Na busca por materiais de alto desempenho para aplicações como armazenamento de gás, isolantes térmicos ou nanossistemas dinâmicos, é essencial compreender o comportamento térmico da matéria até o nível molecular. A termodinâmica clássica faz a média ao longo do tempo e em um grande número de moléculas. Dentro de um espaço tridimensional, moléculas individuais podem adotar um número quase infinito de estados, tornando a avaliação de espécies individuais quase impossível.
Agora, pesquisadores da Technische Universität München (TUM) e da Linköping University (LIU) desenvolveram uma metodologia, que permite explorar a termodinâmica de equilíbrio de moléculas individuais com resolução atômica em temperaturas apreciáveis. O estudo inovador é baseado em dois pilares:uma tecnologia que permite enjaular moléculas em nanoporos bidimensionais e uma modelagem computacional extensa.
Preso em duas dimensões
Na cadeira de Nanociência Molecular e Física Química de Interfaces da TU München, liderado pelo Prof. Dr. Johannes V. Barth, O PD Dr. Florian Klappenberger desenvolveu o método para produzir redes metal-orgânicas de alta qualidade em uma superfície de prata. A rede forma nanoporos que restringem a liberdade de movimento de moléculas únicas adsorvidas em duas dimensões. Usando a microscopia de varredura por tunelamento, os pesquisadores foram capazes de rastrear seus movimentos em diferentes temperaturas com resolução sub-nanométrica.

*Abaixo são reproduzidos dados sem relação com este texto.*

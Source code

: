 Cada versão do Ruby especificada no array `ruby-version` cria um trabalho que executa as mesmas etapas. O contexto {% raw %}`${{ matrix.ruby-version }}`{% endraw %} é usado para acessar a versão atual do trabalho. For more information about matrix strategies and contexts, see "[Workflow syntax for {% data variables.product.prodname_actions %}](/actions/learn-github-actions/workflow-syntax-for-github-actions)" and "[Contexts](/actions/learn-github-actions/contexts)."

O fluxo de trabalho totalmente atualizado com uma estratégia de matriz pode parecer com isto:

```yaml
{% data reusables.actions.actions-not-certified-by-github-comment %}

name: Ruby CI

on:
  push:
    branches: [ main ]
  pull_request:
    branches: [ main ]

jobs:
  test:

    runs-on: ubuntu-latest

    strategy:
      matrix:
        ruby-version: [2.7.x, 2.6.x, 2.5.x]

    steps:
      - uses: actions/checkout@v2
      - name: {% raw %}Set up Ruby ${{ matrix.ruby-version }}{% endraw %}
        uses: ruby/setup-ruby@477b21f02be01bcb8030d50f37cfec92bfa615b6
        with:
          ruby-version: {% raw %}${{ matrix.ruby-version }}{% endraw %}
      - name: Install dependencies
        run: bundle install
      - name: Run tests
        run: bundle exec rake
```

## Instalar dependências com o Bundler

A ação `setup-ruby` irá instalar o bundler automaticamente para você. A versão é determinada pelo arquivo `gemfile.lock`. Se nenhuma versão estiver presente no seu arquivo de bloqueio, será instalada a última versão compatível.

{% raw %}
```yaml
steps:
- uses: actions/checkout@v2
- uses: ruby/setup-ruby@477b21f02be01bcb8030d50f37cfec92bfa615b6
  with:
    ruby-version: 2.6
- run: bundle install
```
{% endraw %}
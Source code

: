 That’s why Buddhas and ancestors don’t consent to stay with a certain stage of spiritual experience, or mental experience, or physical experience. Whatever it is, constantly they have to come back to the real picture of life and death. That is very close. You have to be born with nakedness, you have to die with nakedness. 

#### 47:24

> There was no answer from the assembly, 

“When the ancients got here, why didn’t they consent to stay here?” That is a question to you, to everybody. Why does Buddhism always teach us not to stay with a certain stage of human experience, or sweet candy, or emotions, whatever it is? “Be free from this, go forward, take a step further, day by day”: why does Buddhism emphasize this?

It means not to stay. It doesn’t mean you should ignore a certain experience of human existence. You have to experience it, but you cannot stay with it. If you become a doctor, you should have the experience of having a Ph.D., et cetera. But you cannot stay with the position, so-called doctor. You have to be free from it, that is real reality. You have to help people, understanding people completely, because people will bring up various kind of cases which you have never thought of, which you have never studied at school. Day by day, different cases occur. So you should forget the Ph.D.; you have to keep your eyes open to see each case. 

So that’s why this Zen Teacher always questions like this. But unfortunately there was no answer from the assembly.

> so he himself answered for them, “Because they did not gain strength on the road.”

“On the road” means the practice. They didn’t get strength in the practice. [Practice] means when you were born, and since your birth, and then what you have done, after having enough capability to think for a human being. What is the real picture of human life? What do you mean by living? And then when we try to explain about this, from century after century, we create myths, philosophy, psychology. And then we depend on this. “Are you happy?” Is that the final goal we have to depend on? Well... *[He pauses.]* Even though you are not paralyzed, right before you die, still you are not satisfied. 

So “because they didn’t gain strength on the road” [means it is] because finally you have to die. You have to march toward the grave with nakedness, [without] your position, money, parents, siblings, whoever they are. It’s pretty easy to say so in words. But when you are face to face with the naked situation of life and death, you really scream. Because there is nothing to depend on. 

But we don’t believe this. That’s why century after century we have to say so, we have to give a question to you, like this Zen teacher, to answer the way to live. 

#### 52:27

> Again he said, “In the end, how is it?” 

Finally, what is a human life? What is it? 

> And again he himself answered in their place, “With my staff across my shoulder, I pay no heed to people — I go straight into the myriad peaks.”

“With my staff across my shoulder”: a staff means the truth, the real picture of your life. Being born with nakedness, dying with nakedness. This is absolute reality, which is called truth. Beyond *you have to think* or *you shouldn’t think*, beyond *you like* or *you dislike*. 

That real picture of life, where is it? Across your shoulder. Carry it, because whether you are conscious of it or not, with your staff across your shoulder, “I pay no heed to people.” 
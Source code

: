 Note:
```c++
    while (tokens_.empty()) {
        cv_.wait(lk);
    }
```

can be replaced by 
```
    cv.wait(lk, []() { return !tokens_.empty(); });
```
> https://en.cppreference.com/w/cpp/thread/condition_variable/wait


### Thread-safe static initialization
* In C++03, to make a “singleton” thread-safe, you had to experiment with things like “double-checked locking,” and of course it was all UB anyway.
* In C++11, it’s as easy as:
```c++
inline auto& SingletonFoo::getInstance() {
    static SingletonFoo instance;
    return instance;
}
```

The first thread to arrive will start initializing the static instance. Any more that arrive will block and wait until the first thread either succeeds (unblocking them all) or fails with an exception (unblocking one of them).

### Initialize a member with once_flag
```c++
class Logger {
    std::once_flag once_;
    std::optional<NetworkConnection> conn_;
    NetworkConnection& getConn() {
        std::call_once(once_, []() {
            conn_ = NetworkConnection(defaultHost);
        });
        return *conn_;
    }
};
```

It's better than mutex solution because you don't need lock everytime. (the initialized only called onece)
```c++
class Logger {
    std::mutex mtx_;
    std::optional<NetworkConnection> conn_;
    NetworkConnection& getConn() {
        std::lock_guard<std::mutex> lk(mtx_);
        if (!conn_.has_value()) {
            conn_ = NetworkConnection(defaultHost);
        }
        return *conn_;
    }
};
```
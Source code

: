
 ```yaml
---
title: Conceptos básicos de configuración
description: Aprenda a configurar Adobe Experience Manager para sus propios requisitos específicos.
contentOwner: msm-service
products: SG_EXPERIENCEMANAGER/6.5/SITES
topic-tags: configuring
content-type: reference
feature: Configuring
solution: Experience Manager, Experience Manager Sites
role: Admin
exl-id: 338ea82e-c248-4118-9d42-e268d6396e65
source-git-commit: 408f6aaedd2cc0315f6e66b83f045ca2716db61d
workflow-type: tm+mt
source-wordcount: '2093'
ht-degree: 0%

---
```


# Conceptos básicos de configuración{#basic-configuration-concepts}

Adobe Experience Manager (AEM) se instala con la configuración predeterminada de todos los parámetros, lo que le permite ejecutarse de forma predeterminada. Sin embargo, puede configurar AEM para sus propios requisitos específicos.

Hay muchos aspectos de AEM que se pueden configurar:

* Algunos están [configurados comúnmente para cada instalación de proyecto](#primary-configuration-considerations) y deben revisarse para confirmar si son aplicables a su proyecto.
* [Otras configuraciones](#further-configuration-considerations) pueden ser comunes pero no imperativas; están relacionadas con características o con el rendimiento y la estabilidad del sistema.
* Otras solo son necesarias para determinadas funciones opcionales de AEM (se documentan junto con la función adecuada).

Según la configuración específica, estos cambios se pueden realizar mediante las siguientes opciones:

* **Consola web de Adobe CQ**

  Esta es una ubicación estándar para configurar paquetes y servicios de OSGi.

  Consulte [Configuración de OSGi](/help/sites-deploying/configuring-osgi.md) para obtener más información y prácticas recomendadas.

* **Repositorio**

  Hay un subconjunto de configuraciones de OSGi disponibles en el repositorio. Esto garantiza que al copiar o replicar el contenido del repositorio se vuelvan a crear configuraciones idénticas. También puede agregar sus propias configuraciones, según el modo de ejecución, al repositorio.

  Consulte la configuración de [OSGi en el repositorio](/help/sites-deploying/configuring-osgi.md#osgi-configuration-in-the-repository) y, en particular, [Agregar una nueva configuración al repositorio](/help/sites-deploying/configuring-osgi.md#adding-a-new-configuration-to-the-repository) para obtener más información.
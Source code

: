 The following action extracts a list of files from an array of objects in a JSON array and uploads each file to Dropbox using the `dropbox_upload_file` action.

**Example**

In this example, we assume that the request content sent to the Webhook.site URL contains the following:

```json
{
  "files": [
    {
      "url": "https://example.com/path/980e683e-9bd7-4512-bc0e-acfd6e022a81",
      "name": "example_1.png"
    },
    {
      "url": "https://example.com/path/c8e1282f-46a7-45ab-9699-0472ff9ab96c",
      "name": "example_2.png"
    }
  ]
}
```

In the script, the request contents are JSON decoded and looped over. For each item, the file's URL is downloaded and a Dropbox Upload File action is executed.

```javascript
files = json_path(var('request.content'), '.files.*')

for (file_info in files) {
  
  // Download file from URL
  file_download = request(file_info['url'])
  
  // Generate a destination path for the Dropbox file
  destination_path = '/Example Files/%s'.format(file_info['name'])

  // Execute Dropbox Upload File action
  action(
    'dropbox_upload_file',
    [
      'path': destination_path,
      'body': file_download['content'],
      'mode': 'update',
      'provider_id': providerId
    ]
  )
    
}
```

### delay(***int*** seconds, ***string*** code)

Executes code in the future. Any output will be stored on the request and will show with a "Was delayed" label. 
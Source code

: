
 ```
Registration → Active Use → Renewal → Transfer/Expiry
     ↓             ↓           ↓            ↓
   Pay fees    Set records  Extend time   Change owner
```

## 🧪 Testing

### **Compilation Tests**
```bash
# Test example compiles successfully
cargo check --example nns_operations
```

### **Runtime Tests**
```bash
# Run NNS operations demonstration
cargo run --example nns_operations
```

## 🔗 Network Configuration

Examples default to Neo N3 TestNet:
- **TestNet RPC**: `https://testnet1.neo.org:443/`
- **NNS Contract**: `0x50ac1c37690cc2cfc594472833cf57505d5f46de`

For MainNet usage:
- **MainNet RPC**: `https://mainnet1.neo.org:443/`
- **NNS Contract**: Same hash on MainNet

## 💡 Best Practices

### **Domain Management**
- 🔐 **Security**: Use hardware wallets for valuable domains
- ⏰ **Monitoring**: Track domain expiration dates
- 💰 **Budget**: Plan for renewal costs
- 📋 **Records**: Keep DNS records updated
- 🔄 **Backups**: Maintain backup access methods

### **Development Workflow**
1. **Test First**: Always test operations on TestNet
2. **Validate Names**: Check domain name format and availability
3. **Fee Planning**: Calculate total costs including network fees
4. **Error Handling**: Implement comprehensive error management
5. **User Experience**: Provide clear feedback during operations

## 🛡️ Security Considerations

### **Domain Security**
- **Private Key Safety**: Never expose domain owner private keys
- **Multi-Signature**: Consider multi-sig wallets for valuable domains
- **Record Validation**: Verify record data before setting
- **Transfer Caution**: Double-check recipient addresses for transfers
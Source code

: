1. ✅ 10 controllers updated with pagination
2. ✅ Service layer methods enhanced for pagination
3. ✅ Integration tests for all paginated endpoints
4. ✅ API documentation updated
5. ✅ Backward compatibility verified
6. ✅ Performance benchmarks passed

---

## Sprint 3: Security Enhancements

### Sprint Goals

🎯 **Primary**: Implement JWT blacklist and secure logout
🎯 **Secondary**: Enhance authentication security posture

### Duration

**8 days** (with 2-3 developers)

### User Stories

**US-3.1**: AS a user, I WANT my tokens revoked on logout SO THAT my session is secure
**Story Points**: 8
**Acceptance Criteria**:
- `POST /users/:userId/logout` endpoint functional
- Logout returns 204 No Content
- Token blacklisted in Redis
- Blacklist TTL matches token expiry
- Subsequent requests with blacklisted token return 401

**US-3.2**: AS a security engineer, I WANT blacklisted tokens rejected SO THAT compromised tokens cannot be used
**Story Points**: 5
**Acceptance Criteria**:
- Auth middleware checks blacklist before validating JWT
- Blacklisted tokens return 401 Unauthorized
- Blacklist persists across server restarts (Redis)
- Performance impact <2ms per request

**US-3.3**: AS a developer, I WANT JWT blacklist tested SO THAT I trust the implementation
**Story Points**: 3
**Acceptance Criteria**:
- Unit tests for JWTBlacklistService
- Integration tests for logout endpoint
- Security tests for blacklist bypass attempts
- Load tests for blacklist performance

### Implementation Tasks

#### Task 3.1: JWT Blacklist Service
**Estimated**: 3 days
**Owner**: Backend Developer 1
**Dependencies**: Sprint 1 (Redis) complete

Paralelo aos experimentos, os pesquisadores trabalharam com sofisticados modelos de computador para descrever a dependência da dinâmica dessas moléculas isoladas com a temperatura. "Aplicamos cálculos de supercomputador de última geração para entender as interações e a paisagem energética que determinam o movimento das moléculas", disse Jonas Björk da Linköping University.
Comparando dados experimentais e modelados, os cientistas descobriram que, sob certas condições, a teoria integral se aproxima de uma projeção simples das posições moleculares no espaço. Esta abordagem é fundamental para a mecânica estatística, mas nunca antes foi desafiado a reproduzir um experimento, devido às posições e energias moleculares praticamente infinitas que é preciso considerar sem o confinamento em nanoescala.
Analogia com biologia
"Foi extremamente emocionante empregar redes bidimensionais como estratégia de confinamento para reduzir o espaço conformacional disponível de uma única molécula, como um acompanhante faz com uma proteína ", diz o Dr. Carlos-Andres Palma, o principal autor do estudo. "Em analogia à biologia, essa forma de tecnologia de confinamento tem o potencial de estabelecer sensores, nanomáquinas e possivelmente lógicas controladas por e feitas de distribuições moleculares. "
Aplicando seu conhecimento de configurações de equilíbrio características, os pesquisadores modularam cuidadosamente o nanopore, fazendo assim com que uma única molécula escreva letras do alfabeto, como L, Eu e u, apenas ajustando a temperatura.